■ Records shown
───
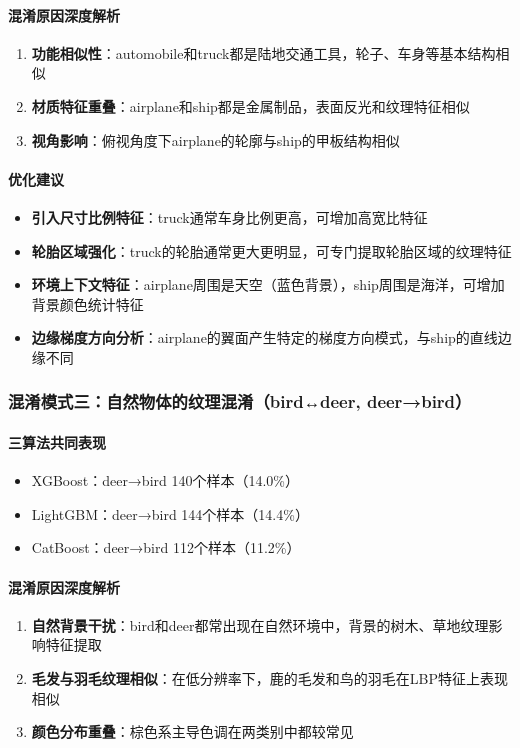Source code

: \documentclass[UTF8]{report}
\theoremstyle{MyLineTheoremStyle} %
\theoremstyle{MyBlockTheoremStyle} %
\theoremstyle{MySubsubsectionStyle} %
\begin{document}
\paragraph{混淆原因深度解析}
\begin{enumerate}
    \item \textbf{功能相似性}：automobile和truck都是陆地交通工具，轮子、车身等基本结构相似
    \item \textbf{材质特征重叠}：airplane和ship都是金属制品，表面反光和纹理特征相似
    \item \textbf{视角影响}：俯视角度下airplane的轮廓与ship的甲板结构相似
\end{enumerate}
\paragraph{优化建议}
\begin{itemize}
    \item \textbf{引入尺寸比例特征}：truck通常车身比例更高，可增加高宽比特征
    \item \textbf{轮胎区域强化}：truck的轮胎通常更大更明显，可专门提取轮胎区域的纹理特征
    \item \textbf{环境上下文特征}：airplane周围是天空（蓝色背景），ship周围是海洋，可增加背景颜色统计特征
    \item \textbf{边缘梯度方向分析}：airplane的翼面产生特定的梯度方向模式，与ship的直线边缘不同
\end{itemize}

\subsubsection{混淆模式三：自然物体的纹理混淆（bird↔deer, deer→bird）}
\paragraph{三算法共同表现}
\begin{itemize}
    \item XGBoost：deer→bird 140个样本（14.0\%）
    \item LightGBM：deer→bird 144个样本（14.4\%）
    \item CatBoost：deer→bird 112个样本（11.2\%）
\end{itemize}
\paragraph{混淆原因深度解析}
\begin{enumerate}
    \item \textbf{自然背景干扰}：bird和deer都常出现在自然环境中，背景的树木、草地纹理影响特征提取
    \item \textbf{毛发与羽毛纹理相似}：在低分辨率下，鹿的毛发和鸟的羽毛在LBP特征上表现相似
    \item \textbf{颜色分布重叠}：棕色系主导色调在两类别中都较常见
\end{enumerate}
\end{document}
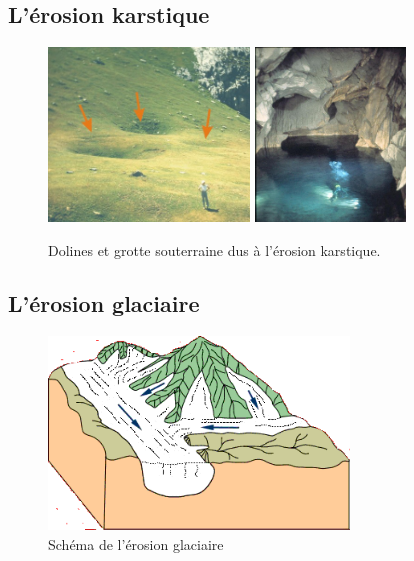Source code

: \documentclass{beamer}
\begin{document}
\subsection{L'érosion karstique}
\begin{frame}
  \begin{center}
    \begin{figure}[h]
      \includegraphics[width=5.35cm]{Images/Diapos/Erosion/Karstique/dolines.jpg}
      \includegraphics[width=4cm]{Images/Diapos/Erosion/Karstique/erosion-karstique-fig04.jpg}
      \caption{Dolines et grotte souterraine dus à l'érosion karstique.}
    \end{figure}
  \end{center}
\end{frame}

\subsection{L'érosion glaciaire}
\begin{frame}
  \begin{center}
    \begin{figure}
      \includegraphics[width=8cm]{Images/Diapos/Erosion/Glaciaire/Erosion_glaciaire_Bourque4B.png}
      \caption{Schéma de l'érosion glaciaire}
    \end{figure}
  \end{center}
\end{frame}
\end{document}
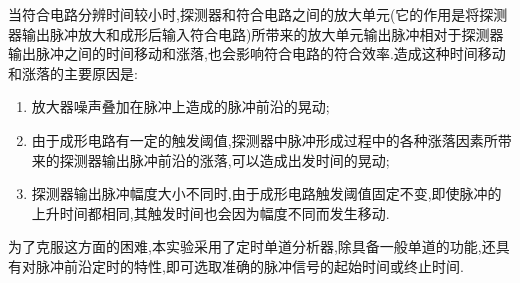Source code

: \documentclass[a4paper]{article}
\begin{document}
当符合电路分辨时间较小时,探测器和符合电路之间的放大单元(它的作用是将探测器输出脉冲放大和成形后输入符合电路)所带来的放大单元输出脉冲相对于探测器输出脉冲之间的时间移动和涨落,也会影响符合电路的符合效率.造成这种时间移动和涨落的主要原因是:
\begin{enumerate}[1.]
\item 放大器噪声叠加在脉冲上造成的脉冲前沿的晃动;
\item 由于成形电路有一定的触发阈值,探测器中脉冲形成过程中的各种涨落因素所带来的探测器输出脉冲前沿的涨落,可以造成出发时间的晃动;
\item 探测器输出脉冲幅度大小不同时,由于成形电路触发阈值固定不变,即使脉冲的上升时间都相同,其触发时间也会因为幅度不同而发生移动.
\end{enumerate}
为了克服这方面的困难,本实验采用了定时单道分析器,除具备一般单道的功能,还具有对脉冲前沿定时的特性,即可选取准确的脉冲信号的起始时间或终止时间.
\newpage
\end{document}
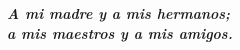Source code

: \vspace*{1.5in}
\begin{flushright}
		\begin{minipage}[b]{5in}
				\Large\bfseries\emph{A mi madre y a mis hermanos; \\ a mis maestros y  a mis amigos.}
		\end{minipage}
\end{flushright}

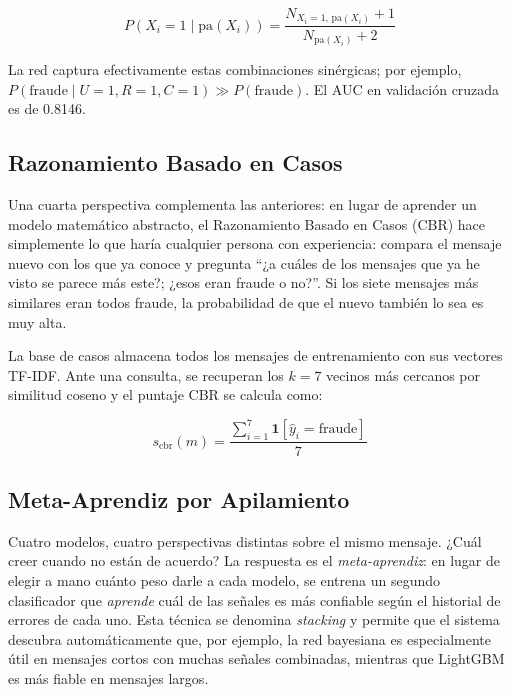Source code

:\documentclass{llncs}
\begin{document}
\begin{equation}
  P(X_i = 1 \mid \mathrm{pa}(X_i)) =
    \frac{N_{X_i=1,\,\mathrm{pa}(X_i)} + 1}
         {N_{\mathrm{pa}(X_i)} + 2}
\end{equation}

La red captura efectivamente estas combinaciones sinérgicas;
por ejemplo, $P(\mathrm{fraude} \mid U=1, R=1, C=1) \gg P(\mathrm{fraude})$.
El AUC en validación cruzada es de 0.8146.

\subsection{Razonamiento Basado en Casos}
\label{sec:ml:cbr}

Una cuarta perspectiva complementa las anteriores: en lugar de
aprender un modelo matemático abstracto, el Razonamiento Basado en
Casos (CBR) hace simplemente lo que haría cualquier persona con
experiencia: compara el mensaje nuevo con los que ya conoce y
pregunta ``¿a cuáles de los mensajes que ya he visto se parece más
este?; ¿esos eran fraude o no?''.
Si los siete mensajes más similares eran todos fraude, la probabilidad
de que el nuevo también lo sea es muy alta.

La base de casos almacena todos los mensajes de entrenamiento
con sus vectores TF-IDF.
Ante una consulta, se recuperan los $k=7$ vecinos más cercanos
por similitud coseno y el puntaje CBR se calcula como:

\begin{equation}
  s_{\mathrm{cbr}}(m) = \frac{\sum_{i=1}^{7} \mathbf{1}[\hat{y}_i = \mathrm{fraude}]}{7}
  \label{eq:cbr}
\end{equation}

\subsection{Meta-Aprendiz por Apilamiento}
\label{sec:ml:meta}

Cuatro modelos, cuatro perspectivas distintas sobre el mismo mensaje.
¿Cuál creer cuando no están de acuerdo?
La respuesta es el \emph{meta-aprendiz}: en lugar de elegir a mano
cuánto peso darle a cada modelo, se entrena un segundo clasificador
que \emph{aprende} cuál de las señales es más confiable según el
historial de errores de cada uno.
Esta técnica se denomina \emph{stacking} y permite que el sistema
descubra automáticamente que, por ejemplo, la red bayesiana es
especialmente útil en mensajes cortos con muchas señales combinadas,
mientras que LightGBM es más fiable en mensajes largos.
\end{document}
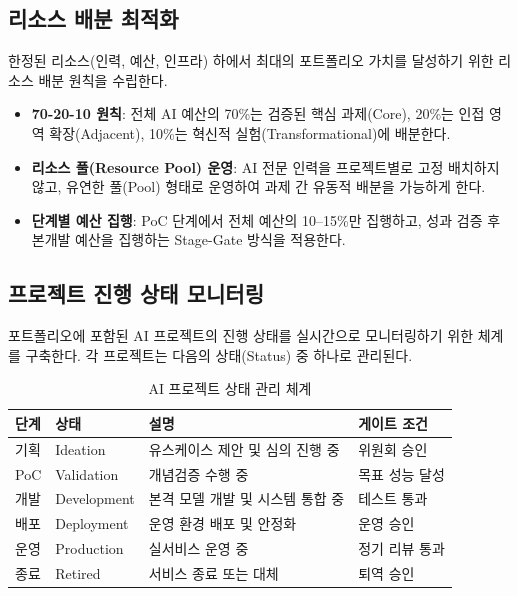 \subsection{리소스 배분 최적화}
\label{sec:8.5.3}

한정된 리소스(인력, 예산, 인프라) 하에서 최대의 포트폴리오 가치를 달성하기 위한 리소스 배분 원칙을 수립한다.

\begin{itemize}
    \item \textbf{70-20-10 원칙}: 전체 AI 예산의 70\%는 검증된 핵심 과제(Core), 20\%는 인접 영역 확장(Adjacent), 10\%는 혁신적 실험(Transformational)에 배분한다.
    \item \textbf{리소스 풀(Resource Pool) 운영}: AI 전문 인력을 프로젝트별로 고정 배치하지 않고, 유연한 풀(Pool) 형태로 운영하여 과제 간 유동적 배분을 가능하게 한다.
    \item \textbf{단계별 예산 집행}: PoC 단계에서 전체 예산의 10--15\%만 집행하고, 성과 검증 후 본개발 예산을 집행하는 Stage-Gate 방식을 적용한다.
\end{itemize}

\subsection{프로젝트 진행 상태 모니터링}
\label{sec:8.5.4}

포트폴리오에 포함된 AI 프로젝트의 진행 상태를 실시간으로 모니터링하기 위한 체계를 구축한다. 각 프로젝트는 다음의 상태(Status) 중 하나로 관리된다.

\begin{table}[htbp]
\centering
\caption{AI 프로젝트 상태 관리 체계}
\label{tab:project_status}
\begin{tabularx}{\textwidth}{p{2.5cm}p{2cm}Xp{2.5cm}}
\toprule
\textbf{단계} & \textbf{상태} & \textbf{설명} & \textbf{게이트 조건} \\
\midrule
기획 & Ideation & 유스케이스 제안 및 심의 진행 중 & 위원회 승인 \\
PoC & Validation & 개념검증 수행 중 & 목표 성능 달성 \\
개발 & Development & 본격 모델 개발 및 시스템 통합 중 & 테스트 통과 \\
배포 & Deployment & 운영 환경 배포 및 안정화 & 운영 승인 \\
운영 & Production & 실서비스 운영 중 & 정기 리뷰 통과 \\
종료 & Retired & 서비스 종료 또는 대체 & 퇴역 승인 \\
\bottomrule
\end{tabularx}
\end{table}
───
■ Aim of the exercise
Each line of the data that holds the word "label" should be copied.

■ Task response
\label{sec:ml:cbr}
  \label{eq:cbr}
\label{sec:ml:meta}
\label{sec:8.5.3}
\label{sec:8.5.4}
\label{tab:project_status}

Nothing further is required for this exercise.